An initial reaction to that statement is probably bewilderment. How does a guy’s value increase after his time in Phoenix was a complete disappointment? After all, Knight’s numbers dropped to 13.4 points, 4.5 assists, 2.1 rebounds and 0.5 steals per game on 35.7 percent shooting from the field and 31.3 percent from three-point range.

The ankle injury — and subsequent offseason surgery — certainly didn’t help, depriving the front office of seeing what kind of backcourt chemistry Knight and Bledsoe could develop.

That being said, Knight’s limited time actually gives him more leverage in banging out a deal with a team he’s said he wants to stick with.

Because he only played 11 games, any problems he displayed in adjusting to playing off the ball can be chalked up to going through an adjustment period (which they probably should be).

Furthermore, Knight is expected to make a full recovery from his arthroscopic surgery, so there’s no way to spin that injury as a way to take an extra million or two off his deal.

Then you factor in the details of the NBA’s new TV deal and it’ll be a wonder if the front office can sign him to a deal worth less than what Eric Bledsoe earned last summer.

The salary cap is set to jump to $67.1 million next season, which isn’t a substantial increase. But after that, the cap will leap to unheard-of-levels for the 2016-17 season, with the projected amount set at $89 million. In 2017-18, it’s projected to make another massive leap to $108 million — nearly double what it was during the 2014-15 season.

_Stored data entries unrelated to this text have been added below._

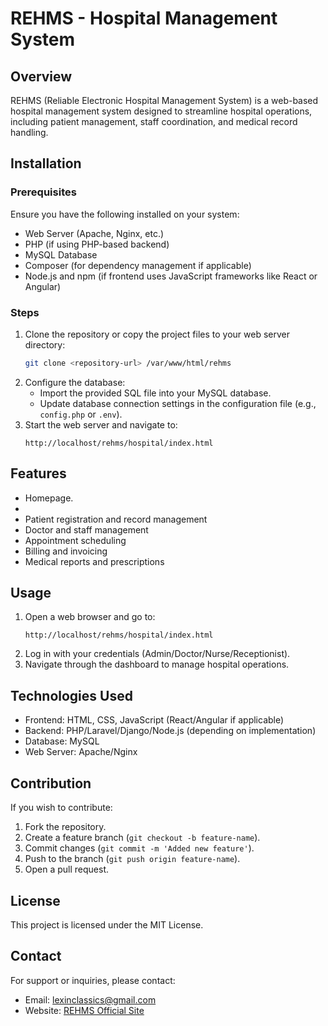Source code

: # REHMS - Hospital Management System

## Overview
REHMS (Reliable Electronic Hospital Management System) is a web-based hospital management system designed to streamline hospital operations, including patient management, staff coordination, and medical record handling.

## Installation
### Prerequisites
Ensure you have the following installed on your system:
- Web Server (Apache, Nginx, etc.)
- PHP (if using PHP-based backend)
- MySQL Database
- Composer (for dependency management if applicable)
- Node.js and npm (if frontend uses JavaScript frameworks like React or Angular)

### Steps
1. Clone the repository or copy the project files to your web server directory:
   ```sh
   git clone <repository-url> /var/www/html/rehms
   ```
2. Configure the database:
   - Import the provided SQL file into your MySQL database.
   - Update database connection settings in the configuration file (e.g., `config.php` or `.env`).
3. Start the web server and navigate to:
   ```
   http://localhost/rehms/hospital/index.html
   ```

## Features
- Homepage.
-  
- Patient registration and record management
- Doctor and staff management
- Appointment scheduling
- Billing and invoicing
- Medical reports and prescriptions

## Usage
1. Open a web browser and go to:
   ```
   http://localhost/rehms/hospital/index.html
   ```
2. Log in with your credentials (Admin/Doctor/Nurse/Receptionist).
3. Navigate through the dashboard to manage hospital operations.

## Technologies Used
- Frontend: HTML, CSS, JavaScript (React/Angular if applicable)
- Backend: PHP/Laravel/Django/Node.js (depending on implementation)
- Database: MySQL
- Web Server: Apache/Nginx

## Contribution
If you wish to contribute:
1. Fork the repository.
2. Create a feature branch (`git checkout -b feature-name`).
3. Commit changes (`git commit -m 'Added new feature'`).
4. Push to the branch (`git push origin feature-name`).
5. Open a pull request.

## License
This project is licensed under the MIT License.

## Contact
For support or inquiries, please contact:
- Email: lexinclassics@gmail.com
- Website: [REHMS Official Site](http://localhost/rehms)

With this knowledge, players and their agents have all the leverage in these types of discussions. Now that everyone knows how current max contracts will seem miniscule in just a few seasons, it’ll be harder to talk free agents down from the massive amounts of money they’ll be capable of making.

What we might end up seeing is Knight taking a riskier path and signing a one-year deal so that he can rejoin the free agency market when the salary cap balloons. He could do a two-year deal with the same intent. Or he could sign his qualifying offer (worth $5 million) to become an unrestricted free agent next summer.

Bearing all that in mind, backloading Knight’s deal (on a long-term contract) might be the best course of action. There’s no reason to think he can’t become a good backcourt mate for Bledsoe and at the age of 23, he’s still not done improving. It seems like a lot to stomach right now, but a max-level offer might be the best course of action for now.

That’s right Suns fans. Thanks to the NBA’s new TV deal, an extension for Brandon Knight in the $12-15 million range might wind up being a great deal down the road.